▶ WORK TO BE COMPLETED: Scan the listing for the word "harus", and copy out each line where it is found.

-- Opening Marker --

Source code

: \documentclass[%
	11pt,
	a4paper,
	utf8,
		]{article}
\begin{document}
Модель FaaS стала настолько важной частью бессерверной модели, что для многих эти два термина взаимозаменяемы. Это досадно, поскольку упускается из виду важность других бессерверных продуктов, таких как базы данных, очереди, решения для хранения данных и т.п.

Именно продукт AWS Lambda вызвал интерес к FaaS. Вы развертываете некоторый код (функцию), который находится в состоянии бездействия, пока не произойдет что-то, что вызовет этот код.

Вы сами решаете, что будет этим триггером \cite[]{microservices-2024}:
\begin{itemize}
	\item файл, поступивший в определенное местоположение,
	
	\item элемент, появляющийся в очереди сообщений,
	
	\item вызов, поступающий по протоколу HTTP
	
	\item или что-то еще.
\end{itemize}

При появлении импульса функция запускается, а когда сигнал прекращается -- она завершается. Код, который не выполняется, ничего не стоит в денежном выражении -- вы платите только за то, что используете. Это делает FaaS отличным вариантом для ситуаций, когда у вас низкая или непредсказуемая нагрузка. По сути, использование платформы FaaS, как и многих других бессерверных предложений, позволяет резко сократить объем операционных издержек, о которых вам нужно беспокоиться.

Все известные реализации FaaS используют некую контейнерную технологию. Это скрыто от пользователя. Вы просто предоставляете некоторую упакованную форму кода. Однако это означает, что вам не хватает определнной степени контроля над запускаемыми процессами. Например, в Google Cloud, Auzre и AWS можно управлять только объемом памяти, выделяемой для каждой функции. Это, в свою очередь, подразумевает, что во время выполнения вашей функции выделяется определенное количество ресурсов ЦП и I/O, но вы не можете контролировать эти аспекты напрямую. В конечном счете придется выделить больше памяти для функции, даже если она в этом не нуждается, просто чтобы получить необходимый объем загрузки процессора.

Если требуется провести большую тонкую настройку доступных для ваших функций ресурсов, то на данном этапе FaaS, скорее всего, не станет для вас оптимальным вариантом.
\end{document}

-- Closing Marker --
-- Opening Marker --

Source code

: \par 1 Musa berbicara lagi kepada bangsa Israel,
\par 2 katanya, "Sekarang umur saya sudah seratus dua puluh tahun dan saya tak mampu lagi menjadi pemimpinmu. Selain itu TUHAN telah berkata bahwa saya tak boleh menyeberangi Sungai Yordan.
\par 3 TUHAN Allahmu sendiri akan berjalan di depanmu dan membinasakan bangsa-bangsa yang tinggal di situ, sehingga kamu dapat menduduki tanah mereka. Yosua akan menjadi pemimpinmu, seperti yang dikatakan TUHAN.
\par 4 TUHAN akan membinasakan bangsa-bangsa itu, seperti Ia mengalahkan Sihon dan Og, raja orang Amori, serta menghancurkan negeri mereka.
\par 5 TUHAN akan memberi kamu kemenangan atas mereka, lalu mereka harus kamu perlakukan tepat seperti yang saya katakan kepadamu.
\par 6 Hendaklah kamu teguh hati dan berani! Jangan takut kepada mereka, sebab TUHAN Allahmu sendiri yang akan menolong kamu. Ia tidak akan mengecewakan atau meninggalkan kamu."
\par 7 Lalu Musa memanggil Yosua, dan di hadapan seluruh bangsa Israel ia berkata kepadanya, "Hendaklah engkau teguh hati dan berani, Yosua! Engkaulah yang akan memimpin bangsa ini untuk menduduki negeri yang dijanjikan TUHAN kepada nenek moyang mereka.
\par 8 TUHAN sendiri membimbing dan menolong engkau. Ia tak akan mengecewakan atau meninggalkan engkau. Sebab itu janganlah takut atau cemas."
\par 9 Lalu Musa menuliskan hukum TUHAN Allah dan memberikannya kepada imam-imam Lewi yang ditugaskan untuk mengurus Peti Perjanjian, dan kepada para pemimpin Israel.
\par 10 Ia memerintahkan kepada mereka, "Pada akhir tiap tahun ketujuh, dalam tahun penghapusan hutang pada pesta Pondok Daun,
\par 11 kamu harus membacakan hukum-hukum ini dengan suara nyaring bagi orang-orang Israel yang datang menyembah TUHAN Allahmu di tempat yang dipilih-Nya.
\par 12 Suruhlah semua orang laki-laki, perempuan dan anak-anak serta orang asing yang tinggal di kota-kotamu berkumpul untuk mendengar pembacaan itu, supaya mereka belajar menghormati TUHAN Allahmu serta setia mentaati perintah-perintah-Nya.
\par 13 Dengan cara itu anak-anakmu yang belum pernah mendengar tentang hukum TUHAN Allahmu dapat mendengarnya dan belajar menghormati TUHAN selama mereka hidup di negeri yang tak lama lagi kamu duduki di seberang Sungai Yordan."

-- Closing Marker --

▶ YOUR SOLUTION:
\par 5 TUHAN akan memberi kamu kemenangan atas mereka, lalu mereka harus kamu perlakukan tepat seperti yang saya katakan kepadamu.
\par 11 kamu harus membacakan hukum-hukum ini dengan suara nyaring bagi orang-orang Israel yang datang menyembah TUHAN Allahmu di tempat yang dipilih-Nya.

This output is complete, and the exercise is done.